WHAT TO PRODUCE: All lines from the one with "当 $x,y$ 都无穷大时，" to the end of the entries below must be written out exactly. Leave out any other line.

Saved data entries

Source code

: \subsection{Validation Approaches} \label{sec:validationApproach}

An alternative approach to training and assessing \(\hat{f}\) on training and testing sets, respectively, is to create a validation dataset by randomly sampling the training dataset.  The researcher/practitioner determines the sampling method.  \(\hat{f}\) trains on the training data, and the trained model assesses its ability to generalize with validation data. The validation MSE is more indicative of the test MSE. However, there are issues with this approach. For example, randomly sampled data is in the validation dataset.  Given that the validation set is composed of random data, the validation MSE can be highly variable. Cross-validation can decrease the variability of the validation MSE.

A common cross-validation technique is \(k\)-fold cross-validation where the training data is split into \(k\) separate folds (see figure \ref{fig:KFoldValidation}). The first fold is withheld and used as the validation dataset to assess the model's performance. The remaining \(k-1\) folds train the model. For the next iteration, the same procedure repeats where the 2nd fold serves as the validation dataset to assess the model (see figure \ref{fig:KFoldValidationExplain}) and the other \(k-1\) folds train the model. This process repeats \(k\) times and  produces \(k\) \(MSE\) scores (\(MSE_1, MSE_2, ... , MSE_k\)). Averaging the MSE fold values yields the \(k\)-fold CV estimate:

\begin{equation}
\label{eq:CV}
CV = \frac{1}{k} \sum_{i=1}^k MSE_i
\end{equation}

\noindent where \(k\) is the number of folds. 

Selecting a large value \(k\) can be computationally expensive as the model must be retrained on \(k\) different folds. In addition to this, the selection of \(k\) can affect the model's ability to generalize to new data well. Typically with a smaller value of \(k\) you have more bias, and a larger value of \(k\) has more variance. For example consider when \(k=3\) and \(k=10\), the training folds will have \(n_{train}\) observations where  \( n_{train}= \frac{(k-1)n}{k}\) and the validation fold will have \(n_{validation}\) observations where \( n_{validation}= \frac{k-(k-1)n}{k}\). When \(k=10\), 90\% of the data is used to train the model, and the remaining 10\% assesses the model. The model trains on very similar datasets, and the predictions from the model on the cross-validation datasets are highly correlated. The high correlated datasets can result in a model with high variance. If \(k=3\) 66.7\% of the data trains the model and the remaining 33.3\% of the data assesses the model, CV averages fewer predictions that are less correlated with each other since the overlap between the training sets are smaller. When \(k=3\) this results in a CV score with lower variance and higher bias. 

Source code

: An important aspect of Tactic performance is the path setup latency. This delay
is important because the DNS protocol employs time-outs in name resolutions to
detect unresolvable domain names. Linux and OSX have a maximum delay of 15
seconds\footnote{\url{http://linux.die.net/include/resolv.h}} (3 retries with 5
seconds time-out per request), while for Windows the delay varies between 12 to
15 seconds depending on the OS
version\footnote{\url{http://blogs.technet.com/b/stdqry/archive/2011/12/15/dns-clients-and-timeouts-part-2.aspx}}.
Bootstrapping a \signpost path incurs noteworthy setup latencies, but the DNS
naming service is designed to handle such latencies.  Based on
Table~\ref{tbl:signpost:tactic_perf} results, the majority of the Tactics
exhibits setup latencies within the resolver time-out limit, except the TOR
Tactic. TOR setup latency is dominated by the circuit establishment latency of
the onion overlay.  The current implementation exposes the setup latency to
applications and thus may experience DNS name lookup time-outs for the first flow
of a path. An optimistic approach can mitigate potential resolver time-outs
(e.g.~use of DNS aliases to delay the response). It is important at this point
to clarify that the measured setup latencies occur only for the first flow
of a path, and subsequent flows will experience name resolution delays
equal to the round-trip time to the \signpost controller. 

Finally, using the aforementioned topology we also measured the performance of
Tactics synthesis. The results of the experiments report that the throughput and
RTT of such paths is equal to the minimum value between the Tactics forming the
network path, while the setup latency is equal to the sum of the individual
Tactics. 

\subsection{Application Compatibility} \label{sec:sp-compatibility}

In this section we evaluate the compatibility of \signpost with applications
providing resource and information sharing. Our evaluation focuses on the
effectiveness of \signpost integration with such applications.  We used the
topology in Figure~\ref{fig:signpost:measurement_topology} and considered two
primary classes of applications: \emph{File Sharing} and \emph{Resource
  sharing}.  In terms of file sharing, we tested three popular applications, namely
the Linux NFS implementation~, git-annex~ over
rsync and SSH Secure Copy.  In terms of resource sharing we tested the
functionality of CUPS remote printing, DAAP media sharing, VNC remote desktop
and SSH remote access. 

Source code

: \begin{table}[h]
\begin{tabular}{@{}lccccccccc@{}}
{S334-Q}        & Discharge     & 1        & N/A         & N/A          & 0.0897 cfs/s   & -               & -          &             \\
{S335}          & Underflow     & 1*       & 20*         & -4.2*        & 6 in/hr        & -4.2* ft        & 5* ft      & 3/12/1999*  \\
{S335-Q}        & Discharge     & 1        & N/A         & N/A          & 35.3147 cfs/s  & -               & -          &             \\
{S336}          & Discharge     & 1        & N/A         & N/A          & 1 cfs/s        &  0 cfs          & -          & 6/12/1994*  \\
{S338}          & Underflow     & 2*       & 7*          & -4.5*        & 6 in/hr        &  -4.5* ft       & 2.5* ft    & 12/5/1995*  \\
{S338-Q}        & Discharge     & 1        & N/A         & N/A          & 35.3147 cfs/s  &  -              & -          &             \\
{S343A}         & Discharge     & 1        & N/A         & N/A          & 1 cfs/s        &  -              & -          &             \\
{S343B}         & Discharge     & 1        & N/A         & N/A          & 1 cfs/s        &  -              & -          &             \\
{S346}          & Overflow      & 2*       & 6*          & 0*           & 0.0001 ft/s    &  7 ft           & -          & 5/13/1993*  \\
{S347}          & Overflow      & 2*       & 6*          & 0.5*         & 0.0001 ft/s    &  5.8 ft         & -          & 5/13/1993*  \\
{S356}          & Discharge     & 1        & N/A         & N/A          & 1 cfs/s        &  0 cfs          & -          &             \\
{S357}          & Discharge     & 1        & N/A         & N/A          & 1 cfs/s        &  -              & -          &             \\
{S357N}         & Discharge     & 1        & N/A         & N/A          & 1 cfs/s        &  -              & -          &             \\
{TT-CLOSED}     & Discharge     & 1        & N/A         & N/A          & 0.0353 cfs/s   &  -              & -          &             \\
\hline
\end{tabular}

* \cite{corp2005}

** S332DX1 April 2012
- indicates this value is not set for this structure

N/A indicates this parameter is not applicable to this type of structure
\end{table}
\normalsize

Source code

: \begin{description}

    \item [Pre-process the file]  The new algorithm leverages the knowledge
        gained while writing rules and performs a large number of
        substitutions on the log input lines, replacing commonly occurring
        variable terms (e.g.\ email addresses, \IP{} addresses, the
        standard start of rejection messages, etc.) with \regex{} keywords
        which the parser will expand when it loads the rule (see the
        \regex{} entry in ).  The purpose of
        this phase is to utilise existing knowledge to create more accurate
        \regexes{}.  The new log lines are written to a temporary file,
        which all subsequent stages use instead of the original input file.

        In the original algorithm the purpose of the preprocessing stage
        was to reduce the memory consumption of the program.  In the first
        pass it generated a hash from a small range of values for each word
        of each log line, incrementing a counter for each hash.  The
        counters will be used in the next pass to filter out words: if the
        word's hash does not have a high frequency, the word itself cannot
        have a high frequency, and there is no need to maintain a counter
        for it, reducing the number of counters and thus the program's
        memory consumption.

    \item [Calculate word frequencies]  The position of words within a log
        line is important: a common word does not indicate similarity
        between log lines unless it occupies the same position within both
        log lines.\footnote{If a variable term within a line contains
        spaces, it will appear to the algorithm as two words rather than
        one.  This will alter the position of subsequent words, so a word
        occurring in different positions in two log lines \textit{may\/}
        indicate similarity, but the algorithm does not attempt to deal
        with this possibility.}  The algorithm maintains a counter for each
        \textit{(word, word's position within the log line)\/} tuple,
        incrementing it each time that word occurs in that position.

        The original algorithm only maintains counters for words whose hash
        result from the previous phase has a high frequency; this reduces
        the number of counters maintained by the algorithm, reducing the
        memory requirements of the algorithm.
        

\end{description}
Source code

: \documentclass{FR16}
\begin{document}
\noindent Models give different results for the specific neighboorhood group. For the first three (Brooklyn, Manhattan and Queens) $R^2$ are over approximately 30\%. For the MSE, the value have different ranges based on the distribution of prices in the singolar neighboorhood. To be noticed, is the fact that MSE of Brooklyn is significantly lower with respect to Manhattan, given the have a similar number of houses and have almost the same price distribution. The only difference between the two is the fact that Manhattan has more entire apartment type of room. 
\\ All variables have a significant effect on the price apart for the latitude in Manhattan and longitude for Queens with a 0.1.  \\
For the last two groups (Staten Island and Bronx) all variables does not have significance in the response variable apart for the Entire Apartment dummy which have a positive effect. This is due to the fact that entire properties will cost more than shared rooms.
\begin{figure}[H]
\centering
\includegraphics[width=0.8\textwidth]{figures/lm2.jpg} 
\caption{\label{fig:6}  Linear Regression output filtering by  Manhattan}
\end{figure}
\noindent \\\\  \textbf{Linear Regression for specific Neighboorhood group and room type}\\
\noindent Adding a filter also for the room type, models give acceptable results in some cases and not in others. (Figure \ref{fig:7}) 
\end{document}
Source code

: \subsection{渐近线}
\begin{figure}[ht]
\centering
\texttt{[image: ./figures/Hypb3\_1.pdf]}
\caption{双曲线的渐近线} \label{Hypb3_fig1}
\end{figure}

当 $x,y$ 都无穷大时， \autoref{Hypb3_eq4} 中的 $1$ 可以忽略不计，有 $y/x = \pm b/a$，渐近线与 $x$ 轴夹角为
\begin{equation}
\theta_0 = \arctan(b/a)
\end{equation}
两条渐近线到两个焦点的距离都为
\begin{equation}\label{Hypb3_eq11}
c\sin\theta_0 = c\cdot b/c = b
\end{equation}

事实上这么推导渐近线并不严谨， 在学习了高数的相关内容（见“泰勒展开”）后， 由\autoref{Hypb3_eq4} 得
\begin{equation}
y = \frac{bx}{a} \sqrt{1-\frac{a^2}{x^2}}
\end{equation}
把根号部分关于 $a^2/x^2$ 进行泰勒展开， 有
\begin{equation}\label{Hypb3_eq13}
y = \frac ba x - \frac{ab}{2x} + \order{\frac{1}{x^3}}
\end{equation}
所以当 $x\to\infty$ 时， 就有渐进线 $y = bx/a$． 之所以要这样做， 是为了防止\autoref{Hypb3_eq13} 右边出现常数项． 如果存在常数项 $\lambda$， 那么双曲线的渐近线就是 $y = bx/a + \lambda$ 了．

TASK RESULT:
当 $x,y$ 都无穷大时， \autoref{Hypb3_eq4} 中的 $1$ 可以忽略不计，有 $y/x = \pm b/a$，渐近线与 $x$ 轴夹角为
\begin{equation}
\theta_0 = \arctan(b/a)
\end{equation}
两条渐近线到两个焦点的距离都为
\begin{equation}\label{Hypb3_eq11}
c\sin\theta_0 = c\cdot b/c = b
\end{equation}

事实上这么推导渐近线并不严谨， 在学习了高数的相关内容（见“泰勒展开”）后， 由\autoref{Hypb3_eq4} 得
\begin{equation}
y = \frac{bx}{a} \sqrt{1-\frac{a^2}{x^2}}
\end{equation}
把根号部分关于 $a^2/x^2$ 进行泰勒展开， 有
\begin{equation}\label{Hypb3_eq13}
y = \frac ba x - \frac{ab}{2x} + \order{\frac{1}{x^3}}
\end{equation}
所以当 $x\to\infty$ 时， 就有渐进线 $y = bx/a$． 之所以要这样做， 是为了防止\autoref{Hypb3_eq13} 右边出现常数项． 如果存在常数项 $\lambda$， 那么双曲线的渐近线就是 $y = bx/a + \lambda$ 了．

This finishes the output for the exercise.